Wednesday, December 24, 2008

Assessment Winter Solstice

It somehow seemed fitting that on the Winter Solstice, the darkest day of the year, I found myself in a meeting with a few principals and department facilitators answering inane questions from the PA Dept. of Ed. about how our school handles local assessments for students who do not meet proficiency on the state tests in math and reading. In lieu of a state graduation exam that has been approved but not funded, PDE is asking critical questions about local proficiency assessments, particularly in math and reading.
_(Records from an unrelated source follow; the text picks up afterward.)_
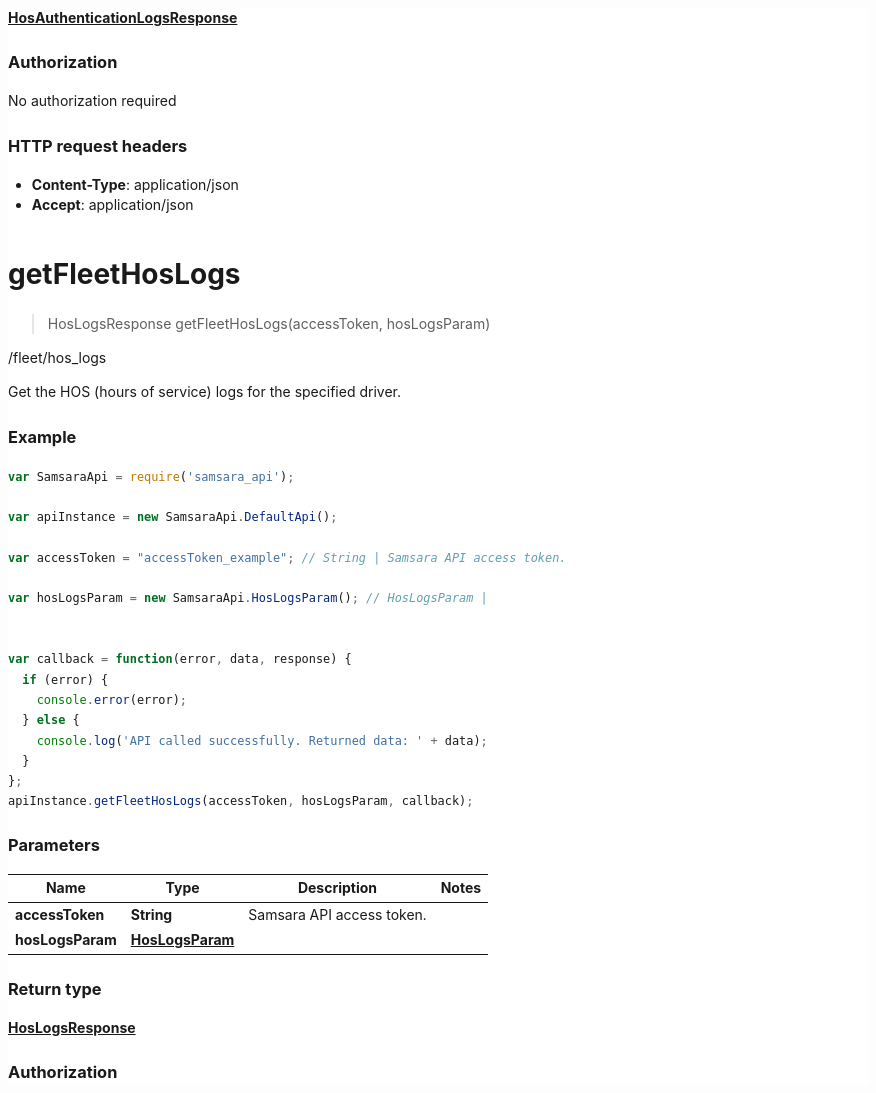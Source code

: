 [**HosAuthenticationLogsResponse**](HosAuthenticationLogsResponse.md)

### Authorization

No authorization required

### HTTP request headers

 - **Content-Type**: application/json
 - **Accept**: application/json

<a name="getFleetHosLogs"></a>
# **getFleetHosLogs**
> HosLogsResponse getFleetHosLogs(accessToken, hosLogsParam)

/fleet/hos_logs

Get the HOS (hours of service) logs for the specified driver.

### Example
```javascript
var SamsaraApi = require('samsara_api');

var apiInstance = new SamsaraApi.DefaultApi();

var accessToken = "accessToken_example"; // String | Samsara API access token.

var hosLogsParam = new SamsaraApi.HosLogsParam(); // HosLogsParam | 


var callback = function(error, data, response) {
  if (error) {
    console.error(error);
  } else {
    console.log('API called successfully. Returned data: ' + data);
  }
};
apiInstance.getFleetHosLogs(accessToken, hosLogsParam, callback);
```

### Parameters

Name | Type | Description  | Notes
------------- | ------------- | ------------- | -------------
 **accessToken** | **String**| Samsara API access token. | 
 **hosLogsParam** | [**HosLogsParam**](HosLogsParam.md)|  | 

### Return type

[**HosLogsResponse**](HosLogsResponse.md)

### Authorization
I say inane, not out of indifference to the students, but to the tests. These tests measure so little and yet the stakes are made higher with each passing year, amounting to narrowing of curricula, demoralizing learning communities, and stigmatizing administrators, teachers, and students alike. What's worse is that the students who are not demonstrating well on these tests have the most to lose from added efforts to teach to the test. The majority of these students are already maxed out in the schedule to get the minimum graduation requirements. To add required remediation classes to their schedules, squeezing out technology, art, business, or consumer economics or any core discipline elective, seems like insult to injury. For several such students, there are not enough periods in the day to teach to the test. Everyone in our meeting shrugs "what can we do?"
Students have no voice in this, let alone professional educators. Parents and the general community are led by the media to believe these test results matter more than teaching students authentic skills, practical knowledge, real application, creativity, problem-solving, innovation, fine arts and true science. Those of us who know the damage these tests do seem least equipped to appeal to those who promote them. Test lobbyists are much more organized and funded than test recipients. It seems there is no hope but for the hope that state and federal leaders drop standardized testing as a model.

Brrrrrr! It's cold out here in Western Pennsylvania.